At no point in the Genesis account of creation does God give the man “headship” or a “spiritual leadership” role over the woman. If male-only leadership and authority over women was God’s intent, wouldn’t this have been the perfect time to make this clear, right at the beginning of creation?
Instead, God gave man and woman shared dominion over the earth and its creatures. The first mention of a spouse ruling over another only comes after the Fall as a consequence of sin in Genesis 3:16. But here at the beginning, the focus of marriage is clear: the one flesh relationship of the two.
I still wonder how people can read the creation account in Genesis and come to the conclusion that man was intended to be an authority over the woman. The intent of the narrative is to show Adam’s lack before the creation of Eve, and to show the unity, likeness, and interdependence between man and woman. For this reason, I think reading male “headship” into this text is a complete distortion.
If God’s design for male-female relationships was unity and interdependence, and if hierarchy in relationships came as a result of sin, perhaps we need to reevaluate teachings on male “headship” in marriage today. Rather than perpetuating the results of the Fall by modeling hierarchy in relationships, we should model our relationships after the unity of flesh and purpose so clearly displayed in Genesis 1–2.

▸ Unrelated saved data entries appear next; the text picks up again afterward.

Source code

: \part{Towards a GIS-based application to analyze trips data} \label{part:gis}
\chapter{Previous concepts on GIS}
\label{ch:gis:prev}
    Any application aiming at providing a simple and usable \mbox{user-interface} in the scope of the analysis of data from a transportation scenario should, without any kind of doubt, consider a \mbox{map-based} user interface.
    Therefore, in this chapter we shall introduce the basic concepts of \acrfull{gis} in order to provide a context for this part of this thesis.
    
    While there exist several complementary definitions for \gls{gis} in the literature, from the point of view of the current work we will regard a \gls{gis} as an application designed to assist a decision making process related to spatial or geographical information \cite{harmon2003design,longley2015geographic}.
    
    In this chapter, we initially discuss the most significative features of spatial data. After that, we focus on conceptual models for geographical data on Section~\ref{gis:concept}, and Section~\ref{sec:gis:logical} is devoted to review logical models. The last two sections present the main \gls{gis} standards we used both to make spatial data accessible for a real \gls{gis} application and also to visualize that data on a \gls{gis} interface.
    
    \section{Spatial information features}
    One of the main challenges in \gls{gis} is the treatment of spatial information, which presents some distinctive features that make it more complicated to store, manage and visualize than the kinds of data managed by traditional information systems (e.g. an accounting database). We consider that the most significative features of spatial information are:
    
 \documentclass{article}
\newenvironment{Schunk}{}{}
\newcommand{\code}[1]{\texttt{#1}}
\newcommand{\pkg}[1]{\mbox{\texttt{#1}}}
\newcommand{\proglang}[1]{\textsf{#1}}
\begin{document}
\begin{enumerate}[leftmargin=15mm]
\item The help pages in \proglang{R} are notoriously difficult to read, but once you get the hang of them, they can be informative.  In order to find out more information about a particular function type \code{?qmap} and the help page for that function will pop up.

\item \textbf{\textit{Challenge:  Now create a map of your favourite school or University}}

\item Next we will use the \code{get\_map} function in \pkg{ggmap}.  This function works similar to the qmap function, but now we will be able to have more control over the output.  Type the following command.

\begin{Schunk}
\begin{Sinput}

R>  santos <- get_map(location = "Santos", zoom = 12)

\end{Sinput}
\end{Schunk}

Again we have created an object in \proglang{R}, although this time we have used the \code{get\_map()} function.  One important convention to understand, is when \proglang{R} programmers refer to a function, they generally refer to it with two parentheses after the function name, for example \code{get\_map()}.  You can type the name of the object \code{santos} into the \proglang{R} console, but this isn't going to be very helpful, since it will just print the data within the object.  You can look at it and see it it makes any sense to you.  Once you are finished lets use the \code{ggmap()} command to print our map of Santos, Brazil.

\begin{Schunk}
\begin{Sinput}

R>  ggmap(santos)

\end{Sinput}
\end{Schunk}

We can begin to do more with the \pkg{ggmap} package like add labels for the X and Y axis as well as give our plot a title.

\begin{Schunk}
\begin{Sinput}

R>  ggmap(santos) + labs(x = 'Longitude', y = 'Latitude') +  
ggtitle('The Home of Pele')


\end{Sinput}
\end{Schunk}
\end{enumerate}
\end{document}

The young woman at my college who shared her frustrations with her relationship wanted her boyfriend to be her “spiritual leader.” Why should she try to be less of a leader and why should her boyfriend try to be more of a leader—especially if doing so would quench the gifts God had given them? Perhaps if this young woman had let go of this unbiblical notion, they could both be free to support one another in developing their gifts and to celebrate the mutuality they already enjoyed in their relationship.